Raymond Bonner's review of CJ Chivers' new book, The Gun: The AK-47 and the Evolution of War, was mostly entertaining and informative, but I object to his rather cavalier indictment of my great-great-grandfather (The lean, mean killing machine, 29 January). He describes Sir Hiram Stevens Maxim, who "gave the world the first truly automatic weapon", as an "egomaniacal trigamist, cad and draft dodger".
This part of the review comes in the context of Bonner summarising the historical background set by Chivers' book, which looks back to the development of earlier lethal weapons, notably the Gatling gun and the Maxim machine gun. While Gatling is described as "an American idealist sickened by the thousands of dead and dying on the civil war battlefields, who envisioned a weapon that would allow one man to kill as many as hundred, thus reducing the need for large armies", Maxim is callously dismissed. I cannot tell if this description comes from the reviewer or straight from the book, but Bonner could have presented a more nuanced perspective on Maxim.
As he notes, the Maxim machine gun "made its public debut at an exhibition in South Kensington, and was inaugurated in battle by the British in Sudan. Its infamy was sealed on the Somme, when German soldiers used it to slaughter British troops. The machine gun changed how armies were organised and war was waged."

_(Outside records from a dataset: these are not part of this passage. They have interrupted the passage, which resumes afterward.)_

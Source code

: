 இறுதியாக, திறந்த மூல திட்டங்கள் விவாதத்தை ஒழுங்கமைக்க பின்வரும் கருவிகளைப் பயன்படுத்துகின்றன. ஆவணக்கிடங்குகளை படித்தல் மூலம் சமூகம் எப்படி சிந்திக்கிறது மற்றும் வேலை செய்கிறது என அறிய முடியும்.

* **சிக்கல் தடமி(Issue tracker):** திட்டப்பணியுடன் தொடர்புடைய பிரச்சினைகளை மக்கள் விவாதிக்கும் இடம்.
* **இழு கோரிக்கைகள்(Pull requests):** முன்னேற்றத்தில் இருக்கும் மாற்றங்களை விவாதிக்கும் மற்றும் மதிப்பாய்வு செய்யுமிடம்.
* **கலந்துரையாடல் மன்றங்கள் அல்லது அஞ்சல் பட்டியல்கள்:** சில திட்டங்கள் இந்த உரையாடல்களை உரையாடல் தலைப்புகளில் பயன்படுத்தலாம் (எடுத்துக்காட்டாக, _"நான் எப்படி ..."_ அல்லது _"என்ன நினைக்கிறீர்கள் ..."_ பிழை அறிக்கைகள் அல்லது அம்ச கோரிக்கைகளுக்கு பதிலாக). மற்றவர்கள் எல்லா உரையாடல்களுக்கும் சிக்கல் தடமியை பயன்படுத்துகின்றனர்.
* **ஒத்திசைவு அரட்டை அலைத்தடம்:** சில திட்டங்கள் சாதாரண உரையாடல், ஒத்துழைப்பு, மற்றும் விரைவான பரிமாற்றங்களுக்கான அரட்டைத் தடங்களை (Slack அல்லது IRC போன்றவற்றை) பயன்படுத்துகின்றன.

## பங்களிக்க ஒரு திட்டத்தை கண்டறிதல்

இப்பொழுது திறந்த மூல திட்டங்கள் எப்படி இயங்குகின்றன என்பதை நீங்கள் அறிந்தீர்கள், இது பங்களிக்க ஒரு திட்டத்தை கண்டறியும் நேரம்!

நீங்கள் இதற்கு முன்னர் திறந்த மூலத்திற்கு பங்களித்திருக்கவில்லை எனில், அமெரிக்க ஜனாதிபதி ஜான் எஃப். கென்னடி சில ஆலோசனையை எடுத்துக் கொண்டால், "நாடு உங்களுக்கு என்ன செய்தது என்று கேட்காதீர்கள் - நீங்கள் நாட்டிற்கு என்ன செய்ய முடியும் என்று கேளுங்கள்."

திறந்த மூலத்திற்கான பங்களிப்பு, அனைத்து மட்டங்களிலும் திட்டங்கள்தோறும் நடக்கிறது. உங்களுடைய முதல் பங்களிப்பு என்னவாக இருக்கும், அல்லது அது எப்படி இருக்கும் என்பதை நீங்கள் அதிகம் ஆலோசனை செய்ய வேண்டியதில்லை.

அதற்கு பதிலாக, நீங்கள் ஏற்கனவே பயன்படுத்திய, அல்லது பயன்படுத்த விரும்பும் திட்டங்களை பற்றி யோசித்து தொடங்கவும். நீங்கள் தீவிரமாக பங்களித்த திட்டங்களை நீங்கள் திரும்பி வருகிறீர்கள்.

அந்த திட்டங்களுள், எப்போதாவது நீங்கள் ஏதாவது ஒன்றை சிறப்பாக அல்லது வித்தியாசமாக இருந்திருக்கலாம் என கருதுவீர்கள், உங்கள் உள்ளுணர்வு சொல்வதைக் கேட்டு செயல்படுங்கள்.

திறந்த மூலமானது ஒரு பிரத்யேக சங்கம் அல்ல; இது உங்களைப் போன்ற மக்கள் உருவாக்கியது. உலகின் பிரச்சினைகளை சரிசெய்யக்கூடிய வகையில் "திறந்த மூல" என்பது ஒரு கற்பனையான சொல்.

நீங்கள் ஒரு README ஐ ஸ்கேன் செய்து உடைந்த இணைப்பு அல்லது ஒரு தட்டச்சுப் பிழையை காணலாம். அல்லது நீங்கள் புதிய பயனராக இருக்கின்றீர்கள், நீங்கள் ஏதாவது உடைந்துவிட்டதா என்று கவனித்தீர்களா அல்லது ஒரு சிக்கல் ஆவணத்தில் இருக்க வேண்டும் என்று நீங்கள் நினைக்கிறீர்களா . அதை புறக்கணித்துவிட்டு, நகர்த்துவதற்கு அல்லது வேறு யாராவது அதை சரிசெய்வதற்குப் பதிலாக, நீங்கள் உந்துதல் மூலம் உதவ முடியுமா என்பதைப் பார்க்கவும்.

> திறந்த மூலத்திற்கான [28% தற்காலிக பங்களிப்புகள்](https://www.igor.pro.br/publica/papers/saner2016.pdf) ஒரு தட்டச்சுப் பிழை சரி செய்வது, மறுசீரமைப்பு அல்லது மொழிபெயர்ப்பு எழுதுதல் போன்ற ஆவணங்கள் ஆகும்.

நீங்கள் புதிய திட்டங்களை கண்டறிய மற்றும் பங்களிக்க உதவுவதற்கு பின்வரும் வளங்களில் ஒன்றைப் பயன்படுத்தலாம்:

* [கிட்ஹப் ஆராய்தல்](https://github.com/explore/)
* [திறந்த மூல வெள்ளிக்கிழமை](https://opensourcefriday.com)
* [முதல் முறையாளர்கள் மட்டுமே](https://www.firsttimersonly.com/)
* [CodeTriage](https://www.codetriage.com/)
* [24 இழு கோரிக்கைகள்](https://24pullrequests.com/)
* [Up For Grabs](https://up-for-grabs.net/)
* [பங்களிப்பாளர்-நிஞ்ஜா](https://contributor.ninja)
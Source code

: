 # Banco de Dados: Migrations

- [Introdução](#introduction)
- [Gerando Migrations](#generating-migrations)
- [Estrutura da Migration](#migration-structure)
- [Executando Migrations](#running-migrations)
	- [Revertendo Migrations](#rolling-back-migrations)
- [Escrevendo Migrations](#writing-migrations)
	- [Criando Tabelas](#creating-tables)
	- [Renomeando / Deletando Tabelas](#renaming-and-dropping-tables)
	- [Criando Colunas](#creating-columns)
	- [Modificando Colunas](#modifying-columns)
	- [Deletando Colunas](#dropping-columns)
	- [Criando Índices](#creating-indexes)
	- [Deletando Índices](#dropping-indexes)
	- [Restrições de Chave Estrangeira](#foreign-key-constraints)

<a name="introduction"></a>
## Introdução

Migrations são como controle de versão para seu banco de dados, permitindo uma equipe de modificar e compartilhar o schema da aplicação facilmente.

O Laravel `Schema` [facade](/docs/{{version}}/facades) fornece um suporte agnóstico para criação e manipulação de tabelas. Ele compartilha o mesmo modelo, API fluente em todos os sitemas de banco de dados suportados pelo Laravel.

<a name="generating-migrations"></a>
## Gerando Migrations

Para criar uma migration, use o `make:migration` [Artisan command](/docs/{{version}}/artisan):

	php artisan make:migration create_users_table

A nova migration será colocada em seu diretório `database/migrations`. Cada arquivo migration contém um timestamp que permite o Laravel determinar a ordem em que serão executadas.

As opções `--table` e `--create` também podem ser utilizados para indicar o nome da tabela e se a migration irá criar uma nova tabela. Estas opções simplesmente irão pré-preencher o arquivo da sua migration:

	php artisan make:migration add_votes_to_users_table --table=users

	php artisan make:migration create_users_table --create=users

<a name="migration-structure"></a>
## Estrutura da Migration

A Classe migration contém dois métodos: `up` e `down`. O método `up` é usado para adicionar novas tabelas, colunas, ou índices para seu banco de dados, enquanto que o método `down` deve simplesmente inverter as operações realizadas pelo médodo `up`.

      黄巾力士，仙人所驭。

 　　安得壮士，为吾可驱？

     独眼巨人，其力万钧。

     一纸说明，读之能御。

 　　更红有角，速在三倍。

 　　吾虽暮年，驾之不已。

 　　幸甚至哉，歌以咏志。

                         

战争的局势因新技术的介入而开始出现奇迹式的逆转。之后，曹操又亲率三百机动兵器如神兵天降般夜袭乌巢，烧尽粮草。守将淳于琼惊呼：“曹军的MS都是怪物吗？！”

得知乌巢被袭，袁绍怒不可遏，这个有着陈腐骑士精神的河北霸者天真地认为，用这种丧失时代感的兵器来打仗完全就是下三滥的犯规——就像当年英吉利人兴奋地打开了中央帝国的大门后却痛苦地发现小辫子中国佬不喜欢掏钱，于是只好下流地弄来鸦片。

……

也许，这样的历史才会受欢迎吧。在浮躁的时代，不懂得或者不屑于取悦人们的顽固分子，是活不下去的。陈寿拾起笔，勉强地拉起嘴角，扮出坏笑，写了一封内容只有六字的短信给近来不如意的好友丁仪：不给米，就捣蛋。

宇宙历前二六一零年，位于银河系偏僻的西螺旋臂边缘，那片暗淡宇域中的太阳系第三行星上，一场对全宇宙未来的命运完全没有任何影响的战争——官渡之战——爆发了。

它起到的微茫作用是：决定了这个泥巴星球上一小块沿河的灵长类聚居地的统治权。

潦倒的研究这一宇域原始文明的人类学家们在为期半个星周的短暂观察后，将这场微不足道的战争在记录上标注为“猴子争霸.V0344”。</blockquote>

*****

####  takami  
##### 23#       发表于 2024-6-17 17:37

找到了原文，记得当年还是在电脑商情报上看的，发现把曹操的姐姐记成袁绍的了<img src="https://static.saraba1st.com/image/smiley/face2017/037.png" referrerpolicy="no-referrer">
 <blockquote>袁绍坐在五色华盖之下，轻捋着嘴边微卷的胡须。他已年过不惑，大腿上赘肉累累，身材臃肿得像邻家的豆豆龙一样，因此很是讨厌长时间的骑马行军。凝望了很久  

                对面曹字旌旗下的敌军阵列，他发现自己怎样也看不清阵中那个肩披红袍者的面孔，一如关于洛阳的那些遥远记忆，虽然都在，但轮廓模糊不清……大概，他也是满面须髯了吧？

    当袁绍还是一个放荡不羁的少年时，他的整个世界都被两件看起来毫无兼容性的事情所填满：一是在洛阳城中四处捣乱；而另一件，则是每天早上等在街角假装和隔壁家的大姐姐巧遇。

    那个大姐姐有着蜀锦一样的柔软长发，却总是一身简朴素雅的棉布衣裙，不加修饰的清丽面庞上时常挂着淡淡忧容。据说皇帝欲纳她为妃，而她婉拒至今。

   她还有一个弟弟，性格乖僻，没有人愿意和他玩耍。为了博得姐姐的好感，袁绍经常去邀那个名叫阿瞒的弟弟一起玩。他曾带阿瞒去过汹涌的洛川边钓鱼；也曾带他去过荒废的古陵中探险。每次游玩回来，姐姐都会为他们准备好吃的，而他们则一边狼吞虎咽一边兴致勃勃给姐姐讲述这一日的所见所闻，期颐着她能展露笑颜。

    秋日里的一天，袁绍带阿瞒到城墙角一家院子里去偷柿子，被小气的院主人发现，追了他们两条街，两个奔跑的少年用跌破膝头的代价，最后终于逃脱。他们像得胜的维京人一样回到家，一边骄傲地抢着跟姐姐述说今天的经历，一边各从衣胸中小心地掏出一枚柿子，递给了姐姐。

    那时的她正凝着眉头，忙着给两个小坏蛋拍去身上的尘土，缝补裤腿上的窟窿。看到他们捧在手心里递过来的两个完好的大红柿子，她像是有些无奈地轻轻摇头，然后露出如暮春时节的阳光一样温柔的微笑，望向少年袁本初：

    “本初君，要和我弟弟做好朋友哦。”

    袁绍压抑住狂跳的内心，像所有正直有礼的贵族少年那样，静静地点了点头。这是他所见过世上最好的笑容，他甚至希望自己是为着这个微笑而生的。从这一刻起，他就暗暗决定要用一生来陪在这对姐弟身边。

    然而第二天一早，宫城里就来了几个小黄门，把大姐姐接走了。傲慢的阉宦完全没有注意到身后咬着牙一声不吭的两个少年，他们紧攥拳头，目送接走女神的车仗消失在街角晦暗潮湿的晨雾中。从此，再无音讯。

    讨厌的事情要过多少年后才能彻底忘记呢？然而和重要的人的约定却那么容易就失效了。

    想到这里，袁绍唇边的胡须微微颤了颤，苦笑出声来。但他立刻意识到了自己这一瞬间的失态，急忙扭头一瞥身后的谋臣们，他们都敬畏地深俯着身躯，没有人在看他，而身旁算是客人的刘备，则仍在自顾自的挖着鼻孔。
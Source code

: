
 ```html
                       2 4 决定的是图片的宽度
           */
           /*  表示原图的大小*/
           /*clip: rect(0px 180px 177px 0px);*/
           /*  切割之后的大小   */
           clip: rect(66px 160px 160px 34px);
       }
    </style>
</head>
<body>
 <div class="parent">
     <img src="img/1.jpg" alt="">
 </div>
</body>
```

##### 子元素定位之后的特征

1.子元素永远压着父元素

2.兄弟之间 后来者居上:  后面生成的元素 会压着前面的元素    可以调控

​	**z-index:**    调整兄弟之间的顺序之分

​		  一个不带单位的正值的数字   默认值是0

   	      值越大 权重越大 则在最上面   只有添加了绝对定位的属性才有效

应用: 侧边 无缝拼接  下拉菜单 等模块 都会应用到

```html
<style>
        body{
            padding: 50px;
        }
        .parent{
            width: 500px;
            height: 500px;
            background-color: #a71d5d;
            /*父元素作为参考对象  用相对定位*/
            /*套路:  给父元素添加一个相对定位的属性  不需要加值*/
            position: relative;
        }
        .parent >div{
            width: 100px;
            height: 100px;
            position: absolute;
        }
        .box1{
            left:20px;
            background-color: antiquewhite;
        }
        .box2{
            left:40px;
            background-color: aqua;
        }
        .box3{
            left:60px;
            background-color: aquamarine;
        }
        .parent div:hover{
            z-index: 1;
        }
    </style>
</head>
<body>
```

It was obviously a brutal tool but, as the review also makes clear, it was just one in a line of guns developed in the 19th and 20th centuries. The book's primary focus is the history of the AK-47, whose development was apparently inspired by the Soviet government's desire for a gun that could fire as many rounds as the Maxim but was lighter to carry. Maxim's invention is just part of this broader story of how governments have been more than happy to adopt innovations in warfare that allow for more effective killing.
While our family would probably agree that Maxim was no saint – not least for leaving his wife and children behind when he moved to England in the 1880s – his descendants do feel affection for him and some pride in his accomplishments. Maxim grew up in poverty in rural Maine, was largely self-educated, and seems to have been someone who could not stop inventing things. From what we know of him, Maxim does not seem to have had any special pride in the invention of the machine gun, and later in life spent most of his time investigating manned flight. One of his other inventions at this point, the Flying Machine, is still in use today at Blackpool Pleasure Beach.
The British government and Queen Victoria thought enough of his accomplishments to grant him a knighthood and, as I recall, the machine gun itself is one of the first exhibits visitors see when they enter the Imperial War Museum in London; so he and his gun still have a place in British history.